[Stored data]
★ ★ ★
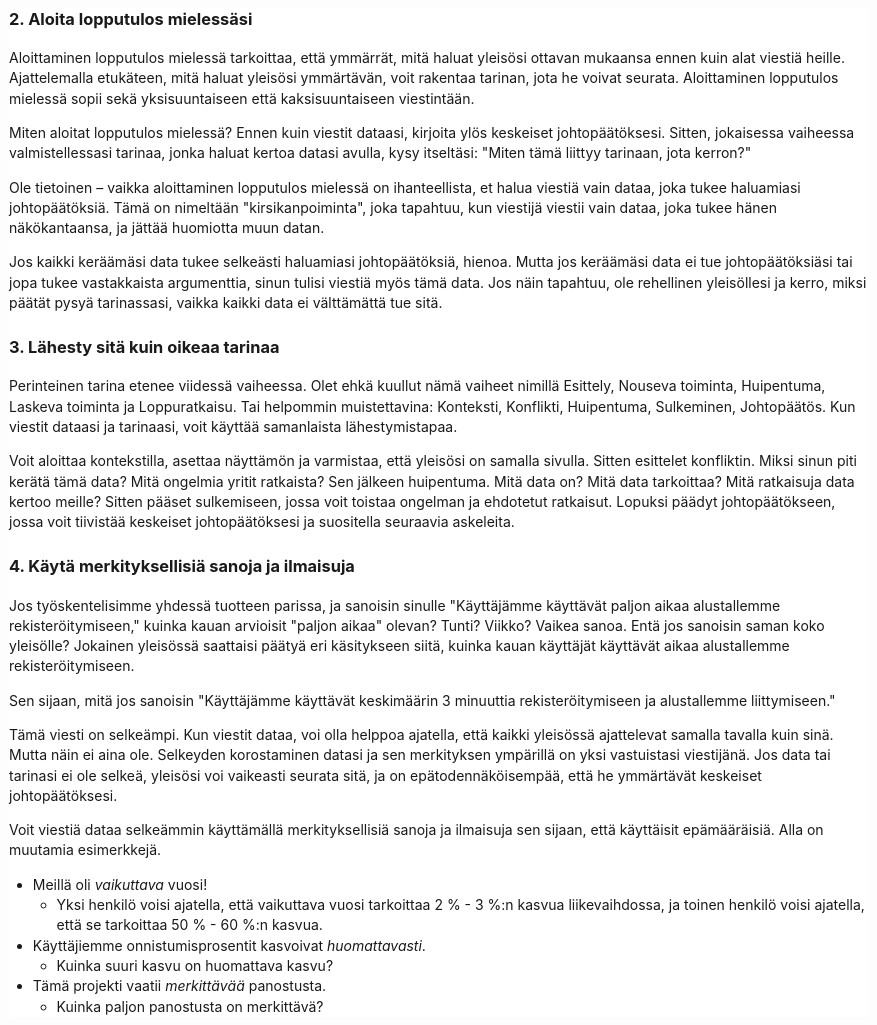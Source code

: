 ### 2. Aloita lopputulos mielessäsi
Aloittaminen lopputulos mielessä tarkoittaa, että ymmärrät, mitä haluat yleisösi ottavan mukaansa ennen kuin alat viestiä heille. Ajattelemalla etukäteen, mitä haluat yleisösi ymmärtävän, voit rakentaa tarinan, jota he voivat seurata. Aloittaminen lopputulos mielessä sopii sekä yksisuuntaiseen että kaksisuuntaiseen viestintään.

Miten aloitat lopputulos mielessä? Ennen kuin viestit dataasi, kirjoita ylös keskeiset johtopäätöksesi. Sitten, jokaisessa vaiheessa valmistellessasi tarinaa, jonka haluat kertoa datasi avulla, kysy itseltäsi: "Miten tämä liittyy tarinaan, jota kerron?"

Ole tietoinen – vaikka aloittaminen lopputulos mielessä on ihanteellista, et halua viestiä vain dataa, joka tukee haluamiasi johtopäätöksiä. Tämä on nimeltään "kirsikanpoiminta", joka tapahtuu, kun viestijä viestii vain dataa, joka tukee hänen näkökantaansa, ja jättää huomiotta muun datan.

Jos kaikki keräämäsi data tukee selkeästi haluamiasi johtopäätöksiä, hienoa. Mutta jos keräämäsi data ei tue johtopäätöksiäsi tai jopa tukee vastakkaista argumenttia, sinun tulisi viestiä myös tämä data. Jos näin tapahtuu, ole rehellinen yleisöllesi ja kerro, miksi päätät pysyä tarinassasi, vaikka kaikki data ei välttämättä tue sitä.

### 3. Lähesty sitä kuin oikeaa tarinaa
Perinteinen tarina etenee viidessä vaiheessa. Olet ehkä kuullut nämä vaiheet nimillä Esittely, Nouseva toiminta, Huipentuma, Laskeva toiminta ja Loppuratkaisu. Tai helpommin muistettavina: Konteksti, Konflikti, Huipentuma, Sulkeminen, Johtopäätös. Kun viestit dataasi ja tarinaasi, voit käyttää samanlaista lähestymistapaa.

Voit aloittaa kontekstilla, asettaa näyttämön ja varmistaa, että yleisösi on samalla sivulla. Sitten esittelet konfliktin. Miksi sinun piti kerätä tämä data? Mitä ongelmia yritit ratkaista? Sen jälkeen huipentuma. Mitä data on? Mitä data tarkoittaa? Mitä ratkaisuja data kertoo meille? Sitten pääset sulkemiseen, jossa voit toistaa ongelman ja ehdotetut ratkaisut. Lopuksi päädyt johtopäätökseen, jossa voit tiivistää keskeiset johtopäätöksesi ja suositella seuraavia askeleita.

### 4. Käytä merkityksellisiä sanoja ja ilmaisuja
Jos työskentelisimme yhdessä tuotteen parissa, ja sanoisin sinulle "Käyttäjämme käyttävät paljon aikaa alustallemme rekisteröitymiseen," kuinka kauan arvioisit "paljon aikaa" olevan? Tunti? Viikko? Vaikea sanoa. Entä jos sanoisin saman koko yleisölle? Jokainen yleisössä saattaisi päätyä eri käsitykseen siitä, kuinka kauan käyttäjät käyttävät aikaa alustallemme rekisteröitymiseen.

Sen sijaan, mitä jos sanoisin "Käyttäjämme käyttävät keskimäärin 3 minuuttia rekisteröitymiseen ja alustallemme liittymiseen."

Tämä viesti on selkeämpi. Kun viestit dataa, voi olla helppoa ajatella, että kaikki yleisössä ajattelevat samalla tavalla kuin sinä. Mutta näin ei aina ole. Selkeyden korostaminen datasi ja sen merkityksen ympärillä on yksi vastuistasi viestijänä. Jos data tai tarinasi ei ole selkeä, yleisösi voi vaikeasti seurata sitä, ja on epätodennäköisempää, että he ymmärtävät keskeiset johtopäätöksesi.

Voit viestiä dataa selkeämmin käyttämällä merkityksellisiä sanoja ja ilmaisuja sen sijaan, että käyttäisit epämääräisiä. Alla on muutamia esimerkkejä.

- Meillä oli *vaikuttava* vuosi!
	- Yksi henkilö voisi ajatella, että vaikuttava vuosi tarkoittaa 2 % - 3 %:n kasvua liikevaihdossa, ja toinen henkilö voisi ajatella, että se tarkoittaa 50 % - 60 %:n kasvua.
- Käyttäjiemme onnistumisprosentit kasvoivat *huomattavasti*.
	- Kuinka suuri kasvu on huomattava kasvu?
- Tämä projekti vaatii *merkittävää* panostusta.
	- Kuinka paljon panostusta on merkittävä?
★ ★ ★
> _Your instructions_: How many lines of the records contain the word "haluat"? Reply with the number and nothing else.

> _Written response_: 2